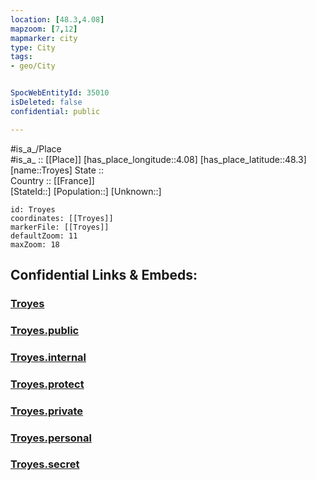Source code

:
 ```yaml
---
location: [48.3,4.08] 
mapzoom: [7,12] 
mapmarker: city 
type: City
tags:
- geo/City


SpocWebEntityId: 35010
isDeleted: false
confidential: public

---
```

#is_a_/Place  
#is_a_ :: [[Place]] 
[has_place_longitude::4.08] 
[has_place_latitude::48.3] 
[name::Troyes] 
State ::  
Country :: [[France]]  
[StateId::] 
[Population::] 
[Unknown::] 


```leaflet
id: Troyes
coordinates: [[Troyes]] 
markerFile: [[Troyes]] 
defaultZoom: 11 
maxZoom: 18
```


## Confidential Links & Embeds: 

### [Troyes](/_Standards/Earth/Continent/Europe/Europe~West/France/regions~France/Grand_Est/departments~Grand_Est/Aube/communes~Aube/Troyes/cities~Troyes/Troyes.md) 

### [Troyes.public](/_public/Earth/Continent/Europe/Europe~West/France/regions~France/Grand_Est/departments~Grand_Est/Aube/communes~Aube/Troyes/cities~Troyes/Troyes.public.md) 

### [Troyes.internal](/_internal/Earth/Continent/Europe/Europe~West/France/regions~France/Grand_Est/departments~Grand_Est/Aube/communes~Aube/Troyes/cities~Troyes/Troyes.internal.md) 

### [Troyes.protect](/_protect/Earth/Continent/Europe/Europe~West/France/regions~France/Grand_Est/departments~Grand_Est/Aube/communes~Aube/Troyes/cities~Troyes/Troyes.protect.md) 

### [Troyes.private](/_private/Earth/Continent/Europe/Europe~West/France/regions~France/Grand_Est/departments~Grand_Est/Aube/communes~Aube/Troyes/cities~Troyes/Troyes.private.md) 

### [Troyes.personal](/_personal/Earth/Continent/Europe/Europe~West/France/regions~France/Grand_Est/departments~Grand_Est/Aube/communes~Aube/Troyes/cities~Troyes/Troyes.personal.md) 

### [Troyes.secret](/_secret/Earth/Continent/Europe/Europe~West/France/regions~France/Grand_Est/departments~Grand_Est/Aube/communes~Aube/Troyes/cities~Troyes/Troyes.secret.md)


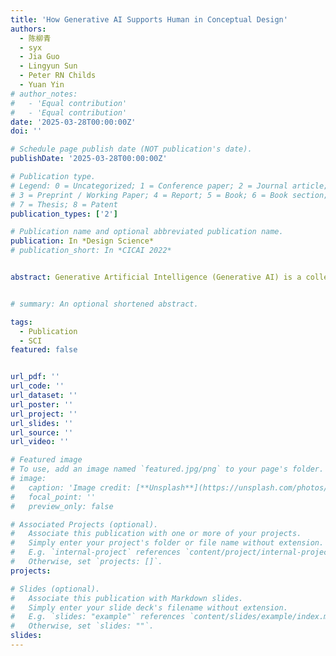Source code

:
 ```yaml
---
title: 'How Generative AI Supports Human in Conceptual Design'
authors:
  - 陈柳青
  - syx
  - Jia Guo
  - Lingyun Sun
  - Peter RN Childs
  - Yuan Yin
# author_notes:
#   - 'Equal contribution'
#   - 'Equal contribution'
date: '2025-03-28T00:00:00Z'
doi: ''

# Schedule page publish date (NOT publication's date).
publishDate: '2025-03-28T00:00:00Z'

# Publication type.
# Legend: 0 = Uncategorized; 1 = Conference paper; 2 = Journal article;
# 3 = Preprint / Working Paper; 4 = Report; 5 = Book; 6 = Book section;
# 7 = Thesis; 8 = Patent
publication_types: ['2']

# Publication name and optional abbreviated publication name.
publication: In *Design Science*
# publication_short: In *CICAI 2022*


abstract: Generative Artificial Intelligence (Generative AI) is a collection of AI technologies that can generate new information such as texts and images. With its strong capabilities, Generative AI has been actively studied in creative design processes. However, limited studies have explored the roles of humans and Generative AI in conceptual design processes, leaving a gap for human-AI collaboration investigation. To address this gap, this study uncovers the contributions of different Generative AI technologies in assisting humans in the conceptual design process. Novice designers completed two design tasks with or without the assistance of Generative AI. Results revealed that Generative AI primarily assists humans in problem definition and idea generation stages, while idea selection and evaluation remain predominantly human-led. Additionally, with Generative AI assistance, the idea selection and evaluation stages were further enhanced. Based on the findings, we discuss the role of Generative AI in human-AI collaboration and implications for enhancing future conceptual design support with Generative AI assistance.


# summary: An optional shortened abstract.

tags:
  - Publication
  - SCI
featured: false


url_pdf: ''
url_code: ''
url_dataset: ''
url_poster: ''
url_project: ''
url_slides: ''
url_source: ''
url_video: ''

# Featured image
# To use, add an image named `featured.jpg/png` to your page's folder.
# image:
#   caption: 'Image credit: [**Unsplash**](https://unsplash.com/photos/jdD8gXaTZsc)'
#   focal_point: ''
#   preview_only: false

# Associated Projects (optional).
#   Associate this publication with one or more of your projects.
#   Simply enter your project's folder or file name without extension.
#   E.g. `internal-project` references `content/project/internal-project/index.md`.
#   Otherwise, set `projects: []`.
projects: 

# Slides (optional).
#   Associate this publication with Markdown slides.
#   Simply enter your slide deck's filename without extension.
#   E.g. `slides: "example"` references `content/slides/example/index.md`.
#   Otherwise, set `slides: ""`.
slides:
---
```

<!-- 
{{% callout note %}}
Click the _Cite_ button above to demo the feature to enable visitors to import publication metadata into their reference management software.
{{% /callout %}}

Supplementary notes can be added here, including [code and math](https://wowchemy.com/docs/content/writing-markdown-latex/). -->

============

Print each entry above verbatim, pictures left out.

» **SOLUTION BELOW**:
Source code

:
 ```yaml
---
location: [48.3,4.08] 
mapzoom: [7,12] 
mapmarker: city 
type: City
tags:
- geo/City


SpocWebEntityId: 35010
isDeleted: false
confidential: public

---
```

#is_a_/Place  
#is_a_ :: [[Place]] 
[has_place_longitude::4.08] 
[has_place_latitude::48.3] 
[name::Troyes] 
State ::  
Country :: [[France]]  
[StateId::] 
[Population::] 
[Unknown::] 


```leaflet
id: Troyes
coordinates: [[Troyes]] 
markerFile: [[Troyes]] 
defaultZoom: 11 
maxZoom: 18
```


## Confidential Links & Embeds: 

### [Troyes](/_Standards/Earth/Continent/Europe/Europe~West/France/regions~France/Grand_Est/departments~Grand_Est/Aube/communes~Aube/Troyes/cities~Troyes/Troyes.md) 

### [Troyes.public](/_public/Earth/Continent/Europe/Europe~West/France/regions~France/Grand_Est/departments~Grand_Est/Aube/communes~Aube/Troyes/cities~Troyes/Troyes.public.md) 

### [Troyes.internal](/_internal/Earth/Continent/Europe/Europe~West/France/regions~France/Grand_Est/departments~Grand_Est/Aube/communes~Aube/Troyes/cities~Troyes/Troyes.internal.md) 

### [Troyes.protect](/_protect/Earth/Continent/Europe/Europe~West/France/regions~France/Grand_Est/departments~Grand_Est/Aube/communes~Aube/Troyes/cities~Troyes/Troyes.protect.md) 

### [Troyes.private](/_private/Earth/Continent/Europe/Europe~West/France/regions~France/Grand_Est/departments~Grand_Est/Aube/communes~Aube/Troyes/cities~Troyes/Troyes.private.md) 

### [Troyes.personal](/_personal/Earth/Continent/Europe/Europe~West/France/regions~France/Grand_Est/departments~Grand_Est/Aube/communes~Aube/Troyes/cities~Troyes/Troyes.personal.md) 

### [Troyes.secret](/_secret/Earth/Continent/Europe/Europe~West/France/regions~France/Grand_Est/departments~Grand_Est/Aube/communes~Aube/Troyes/cities~Troyes/Troyes.secret.md)


Source code

:
 ```yaml
---
title: 'How Generative AI Supports Human in Conceptual Design'
authors:
  - 陈柳青
  - syx
  - Jia Guo
  - Lingyun Sun
  - Peter RN Childs
  - Yuan Yin
# author_notes:
#   - 'Equal contribution'
#   - 'Equal contribution'
date: '2025-03-28T00:00:00Z'
doi: ''

# Schedule page publish date (NOT publication's date).
publishDate: '2025-03-28T00:00:00Z'

# Publication type.
# Legend: 0 = Uncategorized; 1 = Conference paper; 2 = Journal article;
# 3 = Preprint / Working Paper; 4 = Report; 5 = Book; 6 = Book section;
# 7 = Thesis; 8 = Patent
publication_types: ['2']

# Publication name and optional abbreviated publication name.
publication: In *Design Science*
# publication_short: In *CICAI 2022*


abstract: Generative Artificial Intelligence (Generative AI) is a collection of AI technologies that can generate new information such as texts and images. With its strong capabilities, Generative AI has been actively studied in creative design processes. However, limited studies have explored the roles of humans and Generative AI in conceptual design processes, leaving a gap for human-AI collaboration investigation. To address this gap, this study uncovers the contributions of different Generative AI technologies in assisting humans in the conceptual design process. Novice designers completed two design tasks with or without the assistance of Generative AI. Results revealed that Generative AI primarily assists humans in problem definition and idea generation stages, while idea selection and evaluation remain predominantly human-led. Additionally, with Generative AI assistance, the idea selection and evaluation stages were further enhanced. Based on the findings, we discuss the role of Generative AI in human-AI collaboration and implications for enhancing future conceptual design support with Generative AI assistance.


# summary: An optional shortened abstract.

tags:
  - Publication
  - SCI
featured: false


url_pdf: ''
url_code: ''
url_dataset: ''
url_poster: ''
url_project: ''
url_slides: ''
url_source: ''
url_video: ''

# Featured image
# To use, add an image named `featured.jpg/png` to your page's folder.
# image:
#   caption: 'Image credit: [**Unsplash**](https://unsplash.com/photos/jdD8gXaTZsc)'
#   focal_point: ''
#   preview_only: false

# Associated Projects (optional).
#   Associate this publication with one or more of your projects.
#   Simply enter your project's folder or file name without extension.
#   E.g. `internal-project` references `content/project/internal-project/index.md`.
#   Otherwise, set `projects: []`.
projects: 

# Slides (optional).
#   Associate this publication with Markdown slides.
#   Simply enter your slide deck's filename without extension.
#   E.g. `slides: "example"` references `content/slides/example/index.md`.
#   Otherwise, set `slides: ""`.
slides:
---
```

<!-- 
{{% callout note %}}
Click the _Cite_ button above to demo the feature to enable visitors to import publication metadata into their reference management software.
{{% /callout %}}

Supplementary notes can be added here, including [code and math](https://wowchemy.com/docs/content/writing-markdown-latex/). -->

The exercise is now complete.